"""
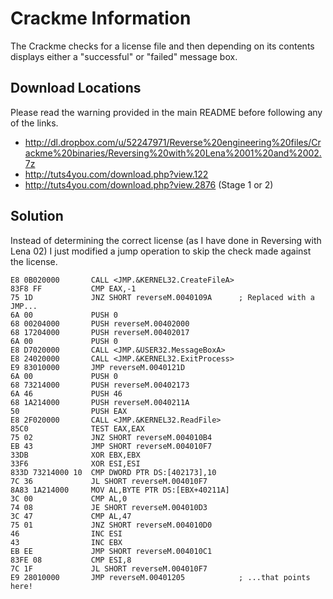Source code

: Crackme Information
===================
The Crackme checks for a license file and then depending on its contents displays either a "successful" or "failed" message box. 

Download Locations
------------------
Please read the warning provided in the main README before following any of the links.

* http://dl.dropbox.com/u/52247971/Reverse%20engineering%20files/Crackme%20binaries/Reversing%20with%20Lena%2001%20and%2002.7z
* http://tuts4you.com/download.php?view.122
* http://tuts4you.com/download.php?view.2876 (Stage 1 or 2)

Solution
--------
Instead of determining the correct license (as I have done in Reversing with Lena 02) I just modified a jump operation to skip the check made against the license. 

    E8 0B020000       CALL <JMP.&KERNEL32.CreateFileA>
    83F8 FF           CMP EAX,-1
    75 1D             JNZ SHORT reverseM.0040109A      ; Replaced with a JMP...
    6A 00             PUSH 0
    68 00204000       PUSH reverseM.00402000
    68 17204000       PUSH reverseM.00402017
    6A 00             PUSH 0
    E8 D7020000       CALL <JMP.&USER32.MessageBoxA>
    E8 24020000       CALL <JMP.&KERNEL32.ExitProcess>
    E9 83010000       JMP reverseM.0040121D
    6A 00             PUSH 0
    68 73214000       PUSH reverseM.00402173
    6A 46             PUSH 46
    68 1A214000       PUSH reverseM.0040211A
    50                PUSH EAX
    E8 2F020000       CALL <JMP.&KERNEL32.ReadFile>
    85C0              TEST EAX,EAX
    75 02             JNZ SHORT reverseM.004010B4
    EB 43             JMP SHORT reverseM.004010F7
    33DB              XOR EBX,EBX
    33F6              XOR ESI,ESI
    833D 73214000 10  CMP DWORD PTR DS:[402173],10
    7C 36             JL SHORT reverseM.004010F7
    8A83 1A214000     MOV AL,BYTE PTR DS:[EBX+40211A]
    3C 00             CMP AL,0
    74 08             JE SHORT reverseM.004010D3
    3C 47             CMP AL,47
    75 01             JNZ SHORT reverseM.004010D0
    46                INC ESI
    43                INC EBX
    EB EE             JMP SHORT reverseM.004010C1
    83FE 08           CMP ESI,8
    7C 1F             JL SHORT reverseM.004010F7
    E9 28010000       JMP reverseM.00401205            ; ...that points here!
"""
"""
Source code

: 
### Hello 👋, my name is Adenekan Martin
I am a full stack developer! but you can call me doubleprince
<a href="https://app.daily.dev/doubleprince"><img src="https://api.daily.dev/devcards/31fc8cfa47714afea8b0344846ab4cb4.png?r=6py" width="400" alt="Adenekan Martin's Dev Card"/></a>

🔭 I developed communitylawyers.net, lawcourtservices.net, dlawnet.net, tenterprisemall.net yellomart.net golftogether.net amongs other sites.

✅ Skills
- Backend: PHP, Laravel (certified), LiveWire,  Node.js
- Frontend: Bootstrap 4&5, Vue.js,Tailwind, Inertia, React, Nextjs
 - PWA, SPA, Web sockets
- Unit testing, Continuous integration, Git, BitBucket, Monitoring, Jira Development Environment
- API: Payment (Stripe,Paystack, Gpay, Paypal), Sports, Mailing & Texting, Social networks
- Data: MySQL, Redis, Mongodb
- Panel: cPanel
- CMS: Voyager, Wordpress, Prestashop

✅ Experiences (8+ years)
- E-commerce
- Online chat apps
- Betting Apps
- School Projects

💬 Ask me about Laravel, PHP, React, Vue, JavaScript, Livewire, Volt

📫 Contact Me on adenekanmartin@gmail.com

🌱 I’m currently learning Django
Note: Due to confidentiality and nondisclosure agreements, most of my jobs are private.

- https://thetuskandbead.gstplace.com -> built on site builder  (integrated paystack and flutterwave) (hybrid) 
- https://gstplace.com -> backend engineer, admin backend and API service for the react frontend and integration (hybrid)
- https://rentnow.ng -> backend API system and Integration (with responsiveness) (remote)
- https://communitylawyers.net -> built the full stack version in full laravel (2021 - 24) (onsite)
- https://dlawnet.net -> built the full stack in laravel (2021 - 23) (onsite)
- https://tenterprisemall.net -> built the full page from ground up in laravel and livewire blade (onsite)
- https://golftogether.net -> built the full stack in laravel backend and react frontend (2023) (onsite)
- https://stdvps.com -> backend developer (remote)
"""
WORK INSTRUCTION |
Could you restate word for word the lines above from the one containing "Me on adenekanmartin@gmail.com" through the one containing "- https://dlawnet.net ->", both included, and nothing else?

ANSWER FOR THIS EXERCISE |
📫 Contact Me on adenekanmartin@gmail.com

🌱 I’m currently learning Django
Note: Due to confidentiality and nondisclosure agreements, most of my jobs are private.

- https://thetuskandbead.gstplace.com -> built on site builder  (integrated paystack and flutterwave) (hybrid) 
- https://gstplace.com -> backend engineer, admin backend and API service for the react frontend and integration (hybrid)
- https://rentnow.ng -> backend API system and Integration (with responsiveness) (remote)
- https://communitylawyers.net -> built the full stack version in full laravel (2021 - 24) (onsite)
- https://dlawnet.net -> built the full stack in laravel (2021 - 23) (onsite)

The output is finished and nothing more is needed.